**The data:**

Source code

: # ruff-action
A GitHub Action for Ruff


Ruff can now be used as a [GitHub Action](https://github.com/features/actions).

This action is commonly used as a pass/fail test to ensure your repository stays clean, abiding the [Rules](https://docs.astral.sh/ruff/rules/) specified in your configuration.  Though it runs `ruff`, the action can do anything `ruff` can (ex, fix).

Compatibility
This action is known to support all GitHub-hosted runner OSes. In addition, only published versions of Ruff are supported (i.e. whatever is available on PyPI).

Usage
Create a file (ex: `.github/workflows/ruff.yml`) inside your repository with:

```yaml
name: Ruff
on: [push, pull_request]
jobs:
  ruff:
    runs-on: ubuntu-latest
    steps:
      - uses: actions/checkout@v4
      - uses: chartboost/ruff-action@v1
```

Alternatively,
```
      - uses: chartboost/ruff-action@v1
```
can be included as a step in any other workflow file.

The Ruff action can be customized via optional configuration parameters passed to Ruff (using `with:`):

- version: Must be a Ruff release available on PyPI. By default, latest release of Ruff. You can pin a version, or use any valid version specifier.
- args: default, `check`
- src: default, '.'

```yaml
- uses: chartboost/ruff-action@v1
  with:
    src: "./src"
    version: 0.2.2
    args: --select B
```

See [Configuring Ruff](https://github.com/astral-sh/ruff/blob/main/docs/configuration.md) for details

**The task:** Retype the listing exactly.

**Finished task:**
Source code

: # ruff-action
A GitHub Action for Ruff


Ruff can now be used as a [GitHub Action](https://github.com/features/actions).

This action is commonly used as a pass/fail test to ensure your repository stays clean, abiding the [Rules](https://docs.astral.sh/ruff/rules/) specified in your configuration.  Though it runs `ruff`, the action can do anything `ruff` can (ex, fix).

Compatibility
This action is known to support all GitHub-hosted runner OSes. In addition, only published versions of Ruff are supported (i.e. whatever is available on PyPI).

Usage
Create a file (ex: `.github/workflows/ruff.yml`) inside your repository with:

```yaml
name: Ruff
on: [push, pull_request]
jobs:
  ruff:
    runs-on: ubuntu-latest
    steps:
      - uses: actions/checkout@v4
      - uses: chartboost/ruff-action@v1
```

Alternatively,
```
      - uses: chartboost/ruff-action@v1
```
can be included as a step in any other workflow file.

The Ruff action can be customized via optional configuration parameters passed to Ruff (using `with:`):

- version: Must be a Ruff release available on PyPI. By default, latest release of Ruff. You can pin a version, or use any valid version specifier.
- args: default, `check`
- src: default, '.'

```yaml
- uses: chartboost/ruff-action@v1
  with:
    src: "./src"
    version: 0.2.2
    args: --select B
```

See [Configuring Ruff](https://github.com/astral-sh/ruff/blob/main/docs/configuration.md) for details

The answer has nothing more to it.